Instructions to follow ▸ Determine the number of lines in the data below that hold "master"; give nothing but that number.
=== Begin Enclosure ===
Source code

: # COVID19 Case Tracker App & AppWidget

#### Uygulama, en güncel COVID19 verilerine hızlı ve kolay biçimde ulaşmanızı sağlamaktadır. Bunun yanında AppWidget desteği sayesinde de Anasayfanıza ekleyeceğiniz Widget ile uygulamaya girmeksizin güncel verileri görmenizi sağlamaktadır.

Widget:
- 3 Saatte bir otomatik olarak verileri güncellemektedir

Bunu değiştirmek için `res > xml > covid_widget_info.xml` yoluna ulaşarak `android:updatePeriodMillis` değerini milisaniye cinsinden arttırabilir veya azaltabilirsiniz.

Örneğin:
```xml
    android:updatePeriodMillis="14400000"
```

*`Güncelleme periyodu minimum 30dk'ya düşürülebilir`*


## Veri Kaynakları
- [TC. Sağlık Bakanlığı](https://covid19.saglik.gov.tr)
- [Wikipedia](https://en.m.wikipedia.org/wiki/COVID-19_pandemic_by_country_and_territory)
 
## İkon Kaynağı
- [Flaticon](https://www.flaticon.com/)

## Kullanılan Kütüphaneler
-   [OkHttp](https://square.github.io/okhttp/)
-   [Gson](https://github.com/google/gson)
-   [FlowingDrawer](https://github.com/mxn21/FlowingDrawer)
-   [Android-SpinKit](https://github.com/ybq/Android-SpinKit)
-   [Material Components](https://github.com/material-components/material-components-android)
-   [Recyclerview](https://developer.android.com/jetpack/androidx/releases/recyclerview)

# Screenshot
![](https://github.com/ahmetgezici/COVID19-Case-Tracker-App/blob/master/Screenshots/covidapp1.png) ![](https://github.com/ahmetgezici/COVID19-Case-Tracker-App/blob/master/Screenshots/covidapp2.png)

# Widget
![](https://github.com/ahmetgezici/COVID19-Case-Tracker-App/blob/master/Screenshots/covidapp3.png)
=== End Enclosure ===
Response box ▸ 2